Your task -> Once the line containing "for each internal_node" is found in the data below, output that line and every line after it through the last, unchanged and with nothing else.

============================================================

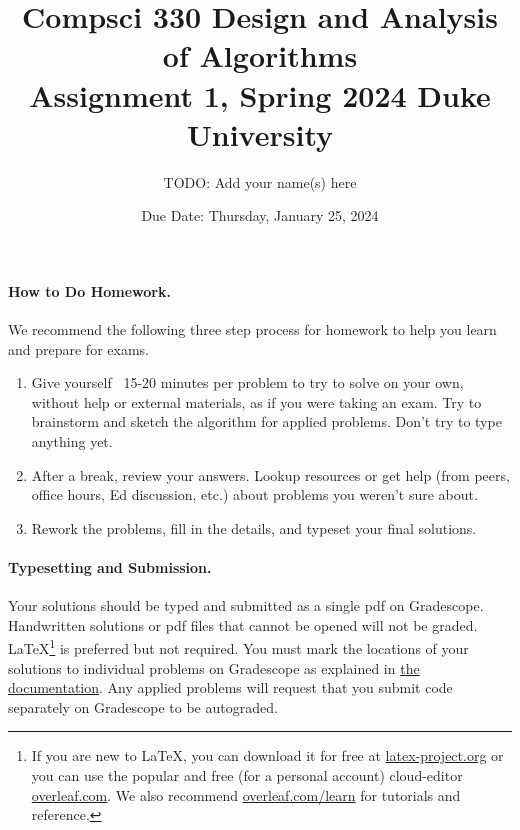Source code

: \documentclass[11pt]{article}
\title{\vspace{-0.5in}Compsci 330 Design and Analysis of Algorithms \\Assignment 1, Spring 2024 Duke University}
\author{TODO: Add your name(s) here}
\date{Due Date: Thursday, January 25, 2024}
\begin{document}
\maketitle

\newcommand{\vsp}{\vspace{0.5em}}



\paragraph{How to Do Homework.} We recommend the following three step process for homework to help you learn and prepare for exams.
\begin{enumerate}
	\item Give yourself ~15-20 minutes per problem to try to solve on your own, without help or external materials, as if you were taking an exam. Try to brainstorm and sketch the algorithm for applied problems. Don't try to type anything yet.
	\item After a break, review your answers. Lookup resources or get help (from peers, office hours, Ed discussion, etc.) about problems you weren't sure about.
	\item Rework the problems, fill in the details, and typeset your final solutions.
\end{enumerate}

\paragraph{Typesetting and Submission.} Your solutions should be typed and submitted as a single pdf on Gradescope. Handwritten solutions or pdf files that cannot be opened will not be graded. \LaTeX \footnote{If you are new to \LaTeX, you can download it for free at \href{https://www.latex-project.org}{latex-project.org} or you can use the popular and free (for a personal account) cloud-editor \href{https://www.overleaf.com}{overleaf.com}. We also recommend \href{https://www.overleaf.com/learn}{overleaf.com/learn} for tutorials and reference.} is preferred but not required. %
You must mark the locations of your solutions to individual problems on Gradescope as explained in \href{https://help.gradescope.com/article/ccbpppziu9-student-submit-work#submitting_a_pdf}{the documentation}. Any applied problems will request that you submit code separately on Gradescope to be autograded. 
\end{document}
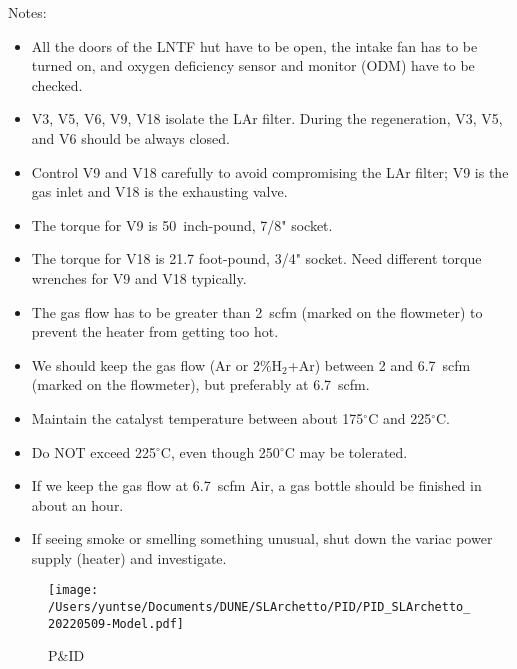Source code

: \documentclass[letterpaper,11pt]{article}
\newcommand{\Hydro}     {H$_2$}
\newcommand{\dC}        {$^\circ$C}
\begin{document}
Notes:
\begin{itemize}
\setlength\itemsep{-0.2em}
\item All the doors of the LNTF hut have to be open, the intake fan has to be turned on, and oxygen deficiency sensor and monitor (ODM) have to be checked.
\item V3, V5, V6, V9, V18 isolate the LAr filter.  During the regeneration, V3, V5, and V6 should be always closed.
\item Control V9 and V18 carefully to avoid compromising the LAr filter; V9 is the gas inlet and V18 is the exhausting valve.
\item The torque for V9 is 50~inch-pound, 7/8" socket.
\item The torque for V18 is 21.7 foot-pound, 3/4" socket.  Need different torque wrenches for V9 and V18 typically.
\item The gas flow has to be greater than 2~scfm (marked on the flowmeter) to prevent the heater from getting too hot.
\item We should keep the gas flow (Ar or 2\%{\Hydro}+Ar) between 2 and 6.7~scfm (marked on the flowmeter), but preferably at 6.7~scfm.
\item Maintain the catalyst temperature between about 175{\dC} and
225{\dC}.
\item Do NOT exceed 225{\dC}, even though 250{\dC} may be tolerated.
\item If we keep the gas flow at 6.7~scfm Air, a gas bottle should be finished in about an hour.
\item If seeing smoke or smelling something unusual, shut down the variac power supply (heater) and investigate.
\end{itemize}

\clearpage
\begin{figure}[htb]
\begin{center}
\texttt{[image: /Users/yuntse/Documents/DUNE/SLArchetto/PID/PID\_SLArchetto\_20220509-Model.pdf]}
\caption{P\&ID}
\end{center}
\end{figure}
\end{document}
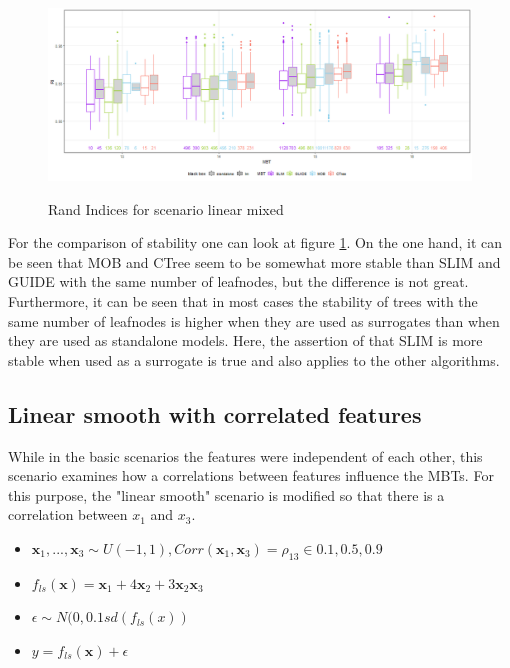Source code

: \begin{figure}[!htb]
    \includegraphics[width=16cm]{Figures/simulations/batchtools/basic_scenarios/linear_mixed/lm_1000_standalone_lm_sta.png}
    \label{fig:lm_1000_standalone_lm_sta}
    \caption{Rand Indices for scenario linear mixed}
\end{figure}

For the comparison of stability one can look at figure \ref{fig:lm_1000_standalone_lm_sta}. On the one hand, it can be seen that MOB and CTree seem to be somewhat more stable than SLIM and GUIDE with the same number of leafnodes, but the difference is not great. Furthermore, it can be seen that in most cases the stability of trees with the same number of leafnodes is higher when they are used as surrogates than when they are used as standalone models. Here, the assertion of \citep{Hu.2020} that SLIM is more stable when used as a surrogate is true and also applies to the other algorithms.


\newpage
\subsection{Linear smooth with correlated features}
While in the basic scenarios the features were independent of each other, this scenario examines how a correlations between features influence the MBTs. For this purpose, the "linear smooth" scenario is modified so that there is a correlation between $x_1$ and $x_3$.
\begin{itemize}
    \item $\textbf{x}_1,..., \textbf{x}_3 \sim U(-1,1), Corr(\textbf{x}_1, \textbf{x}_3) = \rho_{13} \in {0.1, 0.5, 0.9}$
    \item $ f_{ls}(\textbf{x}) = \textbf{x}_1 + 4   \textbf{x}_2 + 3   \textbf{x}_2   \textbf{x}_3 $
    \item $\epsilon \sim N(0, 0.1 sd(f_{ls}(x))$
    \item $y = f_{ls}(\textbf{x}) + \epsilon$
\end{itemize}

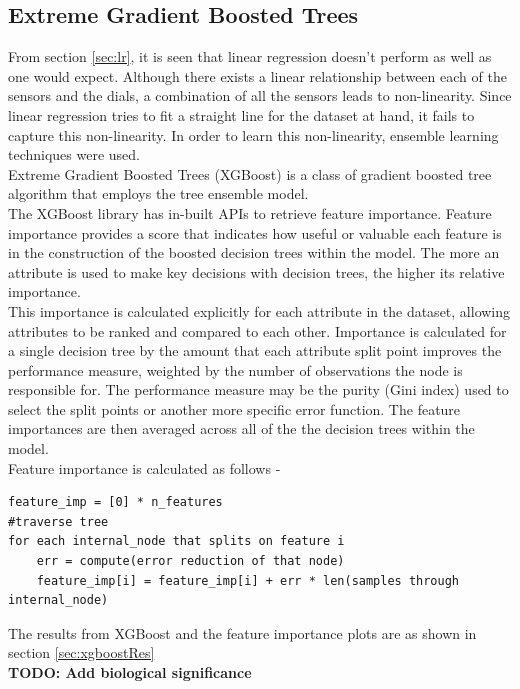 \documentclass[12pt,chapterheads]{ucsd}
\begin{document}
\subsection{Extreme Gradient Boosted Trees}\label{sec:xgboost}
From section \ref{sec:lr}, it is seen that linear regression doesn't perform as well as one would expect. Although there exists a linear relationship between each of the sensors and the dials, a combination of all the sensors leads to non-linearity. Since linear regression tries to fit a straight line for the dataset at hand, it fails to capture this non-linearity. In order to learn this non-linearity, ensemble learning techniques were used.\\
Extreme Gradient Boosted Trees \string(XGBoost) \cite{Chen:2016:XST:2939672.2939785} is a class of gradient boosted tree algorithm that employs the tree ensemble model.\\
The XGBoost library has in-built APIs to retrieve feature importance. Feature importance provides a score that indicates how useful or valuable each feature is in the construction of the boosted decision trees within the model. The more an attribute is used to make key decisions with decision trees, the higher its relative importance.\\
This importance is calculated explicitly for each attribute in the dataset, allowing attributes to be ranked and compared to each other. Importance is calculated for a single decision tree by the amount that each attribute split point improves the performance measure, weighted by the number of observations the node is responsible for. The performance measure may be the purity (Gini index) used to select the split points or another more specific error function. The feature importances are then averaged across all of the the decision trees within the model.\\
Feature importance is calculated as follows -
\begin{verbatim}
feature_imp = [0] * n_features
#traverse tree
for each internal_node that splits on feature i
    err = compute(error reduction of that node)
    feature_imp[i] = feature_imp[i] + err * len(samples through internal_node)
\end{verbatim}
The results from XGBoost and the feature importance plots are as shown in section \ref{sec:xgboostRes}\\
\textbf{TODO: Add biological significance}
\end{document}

============================================================

Result of this task ->
for each internal_node that splits on feature i
    err = compute(error reduction of that node)
    feature_imp[i] = feature_imp[i] + err * len(samples through internal_node)
\end{verbatim}
The results from XGBoost and the feature importance plots are as shown in section \ref{sec:xgboostRes}\\
\textbf{TODO: Add biological significance}
\end{document}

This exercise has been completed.